JavaScriptDonkey wrote:
clv101 wrote:Or more informatively:
High prices mean a large number of people can't afford the rent (let alone to buy).
They have to have a roof over their heads so their rent gets subsidised by taxation.
The (shrinking number of) property owners receive this transfer payment from taxation to themselves.

It's just a simple example of the state supporting a process that makes the rich richer and the poor poorer.
Housing Benefit only increases rents IF its inclusion has an impact on the rent charged.

I argue that the rent charged is in fact a function of the desirability of the area, the cost of housing in the area and the available supply. Housing Benefit at most can make a minor impact on one of those items.

HB is only paid if the housing is deemed appropriate. Leaving aside London were other factors have far greater influence then we can see that HB can only possibly drive up rents on properties deemed appropriate and which are rented to people who receive HB. I'd say that is the minority of properties in private rental.

What drives rents up is too many people chasing too few houses and that is a function of an artificially restricted housing supply following decades of NIBMY planning restrictions.

Build a few million more houses and the problems will go away for a while.
No.

What drives rents up is house prices. Rents closely correlate with house prices. in which case, if you want to know why rents go up or down in a given area, you need to ask why house prices are rising or falling in a given area.

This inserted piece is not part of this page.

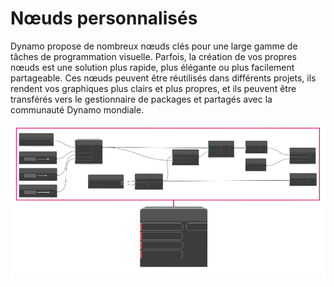 # Nœuds personnalisés

Dynamo propose de nombreux nœuds clés pour une large gamme de tâches de programmation visuelle. Parfois, la création de vos propres nœuds est une solution plus rapide, plus élégante ou plus facilement partageable. Ces nœuds peuvent être réutilisés dans différents projets, ils rendent vos graphiques plus clairs et plus propres, et ils peuvent être transférés vers le gestionnaire de packages et partagés avec la communauté Dynamo mondiale.

![](<../images/6-1/customNodes1 (1).png>)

Given that house prices have, overall gone massively up across all areas, the next question you need to ask is what central reason could there be for this. The primary answer is not a fall in supply or a rise in demand, though there has, of course, been some. The answer is a wall of credit chasing real estate.

Rents have risen because banks have lent too much funny money into the the housing market and the mechanics of the process are simple.

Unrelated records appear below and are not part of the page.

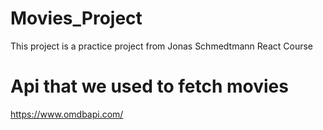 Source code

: # Movies_Project
This project is a practice project from Jonas Schmedtmann React Course
# Api that we used to fetch movies
https://www.omdbapi.com/ 
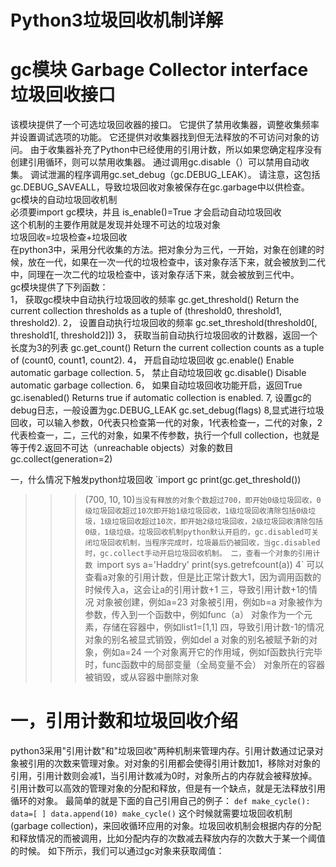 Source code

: # Python3垃圾回收机制详解
# gc模块 Garbage Collector interface垃圾回收接口
该模块提供了一个可选垃圾回收器的接口。 它提供了禁用收集器，调整收集频率并设置调试选项的功能。 它还提供对收集器找到但无法释放的不可访问对象的访问。 由于收集器补充了Python中已经使用的引用计数，所以如果您确定程序没有创建引用循环，则可以禁用收集器。 通过调用gc.disable（）可以禁用自动收集。 调试泄漏的程序调用gc.set_debug（gc.DEBUG_LEAK）。 请注意，这包括gc.DEBUG_SAVEALL，导致垃圾回收对象被保存在gc.garbage中以供检查。  
gc模块的自动垃圾回收机制  
必须要import gc模块，并且 is_enable()=True 才会启动自动垃圾回收  
这个机制的主要作用就是发现并处理不可达的垃圾对象  
垃圾回收=垃圾检查+垃圾回收  
在python3中，采用分代收集的方法。把对象分为三代，一开始，对象在创建的时候，放在一代，如果在一次一代的垃圾检查中，该对象存活下来，就会被放到二代中，同理在一次二代的垃圾检查中，该对象存活下来，就会被放到三代中。  
gc模块提供了下列函数：  
1， 获取gc模块中自动执行垃圾回收的频率
gc.get_threshold() 
Return the current collection thresholds as a tuple of (threshold0, threshold1, threshold2).
2， 设置自动执行垃圾回收的频率
gc.set_threshold(threshold0[, threshold1[, threshold2]])
3， 获取当前自动执行垃圾回收的计数器，返回一个长度为3的列表
gc.get_count() 
Return the current collection counts as a tuple of (count0, count1, count2).
4， 开启自动垃圾回收
gc.enable() 
Enable automatic garbage collection.
5， 禁止自动垃圾回收
gc.disable() 
Disable automatic garbage collection.
6， 如果自动垃圾回收功能开启，返回True
gc.isenabled() 
Returns true if automatic collection is enabled.
7,  设置gc的debug日志，一般设置为gc.DEBUG_LEAK
gc.set_debug(flags)
8,显式进行垃圾回收，可以输入参数，0代表只检查第一代的对象，1代表检查一，二代的对象，2代表检查一，二，三代的对象，如果不传参数，执行一个full collection，也就是等于传2.返回不可达（unreachable objects）对象的数目
gc.collect(generation=2)

一，什么情况下触发python垃圾回收
`import gc
print(gc.get_threshold())
>>>(700, 10, 10)`
当没有释放的对象个数超过700，即开始0级垃圾回收，0级垃圾回收超过10次即开始1级垃圾回收，1级垃圾回收清除包括0级垃圾，1级垃圾回收超过10次，即开始2级垃圾回收，2级垃圾回收清除包括0级，1级垃级。垃圾回收机制python默认开启的，gc.disabled可关闭垃圾回收机制，当程序完成时，垃圾最后仍被回收，当gc.disabled时，gc.collect手动开启垃圾回收机制。
二，查看一个对象的引用计数 
`import sys
a='Haddry'
print(sys.getrefcount(a))
>>>4`
可以查看a对象的引用计数，但是比正常计数大1，因为调用函数的时候传入a，这会让a的引用计数+1
三，导致引用计数+1的情况
对象被创建，例如a=23
对象被引用，例如b=a 
对象被作为参数，传入到一个函数中，例如func（a）
对象作为一个元素，存储在容器中，例如list1=[1,1]
四，导致引用计数-1的情况
对象的别名被显式销毁，例如del a 
对象的别名被赋予新的对象，例如a=24
一个对象离开它的作用域，例如f函数执行完毕时，func函数中的局部变量（全局变量不会）
对象所在的容器被销毁，或从容器中删除对象


# 一，引用计数和垃圾回收介绍
python3采用"引用计数"和"垃圾回收"两种机制来管理内存。引用计数通过记录对象被引用的次数来管理对象。对对象的引用都会使得引用计数加1，移除对对象的引用，引用计数则会减1，当引用计数减为0时，对象所占的内存就会被释放掉。引用计数可以高效的管理对象的分配和释放，但是有一个缺点，就是无法释放引用循环的对象。
最简单的就是下面的自己引用自己的例子：
`def make_cycle():
    data=[ ]
    data.append(10)
make_cycle()`
这个时候就需要垃圾回收机制(garbage collection)，来回收循环应用的对象。垃圾回收机制会根据内存的分配和释放情况的而被调用，比如分配内存的次数减去释放内存的次数大于某一个阈值的时候。
如下所示，我们可以通过gc对象来获取阈值：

* People have to borrow money to buy a house. This includes buy to let landlords.

* Banks make more debt at cheap interest rates available for borrowing against houses.

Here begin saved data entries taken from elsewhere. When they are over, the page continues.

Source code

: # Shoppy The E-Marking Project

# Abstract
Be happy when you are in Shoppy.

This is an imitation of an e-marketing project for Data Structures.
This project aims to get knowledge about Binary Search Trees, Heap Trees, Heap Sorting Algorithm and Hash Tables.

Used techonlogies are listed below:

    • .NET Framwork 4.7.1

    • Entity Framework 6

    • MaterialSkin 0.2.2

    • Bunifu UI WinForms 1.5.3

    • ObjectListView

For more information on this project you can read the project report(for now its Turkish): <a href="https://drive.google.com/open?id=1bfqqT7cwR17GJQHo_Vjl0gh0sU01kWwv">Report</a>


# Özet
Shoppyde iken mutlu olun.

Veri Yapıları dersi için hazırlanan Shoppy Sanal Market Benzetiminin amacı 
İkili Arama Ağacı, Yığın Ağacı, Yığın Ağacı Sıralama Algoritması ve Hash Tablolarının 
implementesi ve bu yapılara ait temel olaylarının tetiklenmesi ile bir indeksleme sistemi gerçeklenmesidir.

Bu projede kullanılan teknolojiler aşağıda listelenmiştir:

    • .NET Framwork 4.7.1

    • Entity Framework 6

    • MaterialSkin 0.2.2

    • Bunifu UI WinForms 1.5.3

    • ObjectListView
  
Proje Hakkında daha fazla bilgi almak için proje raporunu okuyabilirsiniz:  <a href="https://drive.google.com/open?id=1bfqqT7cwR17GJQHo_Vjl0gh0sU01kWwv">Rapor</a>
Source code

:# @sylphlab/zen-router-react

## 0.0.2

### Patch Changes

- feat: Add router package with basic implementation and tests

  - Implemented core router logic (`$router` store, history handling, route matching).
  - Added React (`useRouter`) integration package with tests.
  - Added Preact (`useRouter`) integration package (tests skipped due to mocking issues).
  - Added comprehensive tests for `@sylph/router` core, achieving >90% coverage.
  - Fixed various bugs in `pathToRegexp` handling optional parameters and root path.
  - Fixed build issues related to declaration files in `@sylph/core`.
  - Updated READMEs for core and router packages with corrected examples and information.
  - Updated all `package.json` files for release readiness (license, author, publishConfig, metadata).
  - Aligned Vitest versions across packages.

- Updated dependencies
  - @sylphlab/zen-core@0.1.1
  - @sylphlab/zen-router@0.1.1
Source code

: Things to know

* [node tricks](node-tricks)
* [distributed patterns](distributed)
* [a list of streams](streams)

*If you increase the supply of something in the absence of an underlying increase in demand for it, its exchange value will fall. Thus, the exchange value of mortgage debt falls and so you must exchange more of it for the same size and quality of house. In short, we get a house price boom.

*Buy to let landlords must now take on more debt to obtain a house. This, in turn, is passed onto tenants as higher rents.

Building more houses may indeed make the problem go away for a short while. But not for the reasons you argue; namely that it will meet real demand for houses. But, rather, because it will bring the supply of houses up to match the supply of credit. The reason it will only bring temporary respite, though, is because whilst the supply of houses can only be manipulated slowly and finitely, the supply of credit is potentially infinite and so will always race unsustainablly ahead of the thing it is being exchanged for, in this case houses. That is, unless, laws are passed to stop it.

It is not, primarily, the supply of houses that needs to be increased. It is the supply of credit that needs to be reduced.